Each element of array1 will be added with each corresponding element of array2. The result is written to array1. The number of elements of both arrays is given by ‘n’.

Mode of operation:

while (n-- > 0) {

array1[n](7..0) = array1[n](7..0) + array2[n](7..0);

array1[n](15..8) = array1[n](15..8) + array2[n](15..8);

array1[n](23..16) = array1[n](23..16)+ array2[n](23..16);

array1[n](31..24) = array1[n](31..24) + array2[n](31..24);

array1[n](39..32) = array1[n](39..32) + array2[n](39..32);

array1[n](47..40) = array1[n](47..40)+ array2[n](47..40);

array1[n](55..48) = array1[n](55..48) + array2[n](55..48);

array1[n](63..56) = array1[n](63..56) + array2[n](63..56);

}

void _stdcall _paddbi(_mmxdata *array1,_mmxdata *imm,int n);

Description

Each element of array1 will be added with imm.
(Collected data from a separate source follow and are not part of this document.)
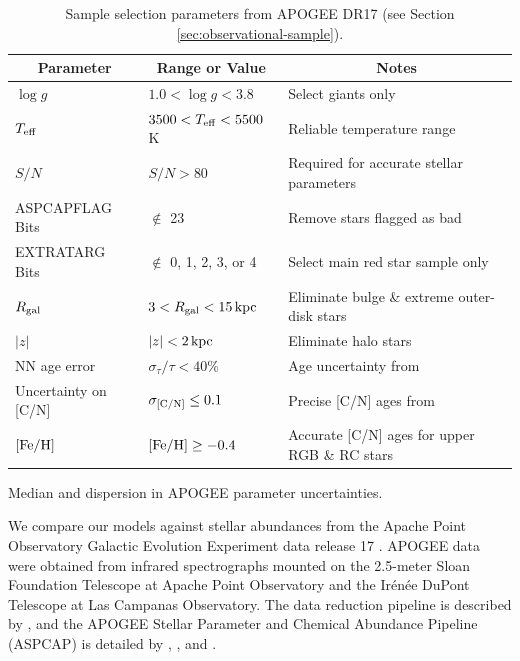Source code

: \documentclass[twocolumn,twocolappendix,linenumbers]{aastex631}
\newcommand{\mathFeH}{{\rm [Fe/H]}}
\newcommand{\kpc}{\,{\rm kpc}}
\begin{document}
\begin{table}
    \centering
    \caption{Sample selection parameters from APOGEE DR17 (see Section \ref{sec:observational-sample}).}
    \label{tab:sample}
    \begin{tabular}{lll}
        \hline\hline
        \multicolumn{1}{c}{Parameter} & \multicolumn{1}{c}{Range or Value} & \multicolumn{1}{c}{Notes} \\
        \hline
        $\log g$            & $1.0 < \log g < 3.8$          & Select giants only \\
        $T_{\rm eff}$       & $3500 < T_{\rm eff} < 5500$ K & Reliable temperature range \\
        $S/N$               & $S/N > 80$                    & Required for accurate stellar parameters \\
        ASPCAPFLAG Bits     & $\notin$ 23                   & Remove stars flagged as bad \\
        EXTRATARG Bits      & $\notin$ 0, 1, 2, 3, or 4     & Select main red star sample only \\
        $R_{\rm gal}$     & $3 < R_{\rm gal} < 15\kpc$    & Eliminate bulge \& extreme outer-disk stars \\
        $|z|$               & $|z| < 2\kpc$                 & Eliminate halo stars \\
        \hline
        NN age error        & $\sigma_\tau/\tau < 40\%$     & Age uncertainty from \citet{leung_variational_2023} \\
        Uncertainty on [C/N]    & $\sigma_{\rm [C/N]}\leq0.1$     & Precise [C/N] ages from \citet{roberts_cn_2025} \\
        ${\rm [Fe/H]}$      & $\mathFeH\geq-0.4$            & Accurate [C/N] ages for upper RGB \& RC stars \\
        \hline
    \end{tabular}
\end{table}

\begin{table}
    \centering
    \caption{Median and dispersion in APOGEE parameter uncertainties.}
    \label{tab:uncertainties}
    
\end{table}

We compare our models against stellar abundances from the Apache Point Observatory Galactic Evolution Experiment \citep[APOGEE;][]{majewski_apache_2017} data release 17 \citep[DR17;][]{abdurrouf_seventeenth_2022}. APOGEE data were obtained from infrared spectrographs \citep{wilson_apache_2019} mounted on the 2.5-meter Sloan Foundation Telescope \citep{gunn_25_2006} at Apache Point Observatory and the Ir{\'e}n{\'e}e DuPont Telescope \citep{bowen_optical_1973} at Las Campanas Observatory. The data reduction pipeline is described by \citet{nidever_data_2015}, and the APOGEE Stellar Parameter and Chemical Abundance Pipeline (ASPCAP) is detailed by \citet{holtzman_abundances_2015}, \citet{garcia_perez_aspcap_2016}, and \citet{jonsson_apogee_2020}.
\end{document}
The result is written to array1. The number of elements of array is given by ‘n’.

Mode of operation:

while (n-- > 0) {

array[n](7..0) = array[n](7..0) + imm[n](7..0);

array[n](15..8) = array[n](15..8) + imm[n](15..8);

array[n](23..16) = array[n](23..16) + imm[n](23..16);

array[n](31..24) = array[n](31..24) + imm[n](31..24);

array[n](39..32) = array[n](39..32) + imm[n](39..32);

array[n](47..40) = array[n](47..40) + imm[n](47..40);

array[n](55..48) = array[n](55..48) + imm[n](55..48);

array[n](63..56) = array[n](63..56) + imm[n](63..56);

}

Packed add word

void _stdcall _paddw(_mmxdata *array1,_mmxdata *array2,int n);

Description

Each element of array1 will be added with each corresponding element of array2. The result is written to array1. The number of elements of both arrays is given by ‘n’.

Mode of operation:

while (n-- > 0) {

array1[n](15..0)<--array1[n](15..0) + array2[n](15..0);

array1[n](31..16)<--array1[n](31..16) + array2[n](31..16);

array1[n](47..32)<--array1[n](47..32) + array2[n](47..32);

array1[n](63..48)<--array1[n](63..48) + array2[n](63..48);

}

void _stdcall _paddwi(_mmxdata *array1,_mmxdata *imm,int n);

Description

Each element of array1 will be added with imm. The result is written to array1. The number of elements of array is given by ‘n’.

Mode of operation:

while (n-- > 0) {

array[n](15..0)<--array[n](15..0) + imm(15..0);

array[n](31..16)<--array[n](31..16) + imm(31..16);

array[n](47..32)<--array[n](47..32) + imm(47..32);

array[n](63..48)<--array[n](63..48) + imm[n](63..48);

}

Packed add double word

void _stdcall _paddd(_mmxdata *array1,_mmxdata *array2,int n);

Description

Each element of array1 will be added with each corresponding element of array2. The result is written to array1. The number of elements of both arrays is given by ‘n’.

Mode of operation:

while (n-- > 0) {

array1[n](31..0)<--array1[n](31..0) + array1[n](31..0);

array1[n](63..32)<--array1[n](63..32) + array1[n](63..32);

}

void _stdcall _padddi(_mmxdata *array,_mmxdata *imm,int n);

Each element of array1 will be added with imm. The result is written to array1. The number of elements of array is given by ‘n’.

Mode of operation:

while (n-- > 0) {

array[n](31..0)<--array1[n](31..0) + imm(31..0);

array[n](63..32)<--array1[n](63..32) + imm(63..32);

}

Packed Add with saturation

Packed add byte with saturation

a) Signed variants

void _stdcall _paddsb(_mmxdata *array1,_mmxdata *array2,int n);

void _stdcall _paddsbi(_mmxdata *array1,_mmxdata *array2,int n);

b) Unsigned variant

void _stdcall _paddusb(_mmxdata *array1,_mmxdata *array2,int n);

void _stdcall _paddusbi(_mmxdata *array1,_mmxdata *array2,int n);

Description

Each element of array1 will be added with each corresponding element of array2. The result is written to array1. The number of elements of both arrays is given by ‘n’.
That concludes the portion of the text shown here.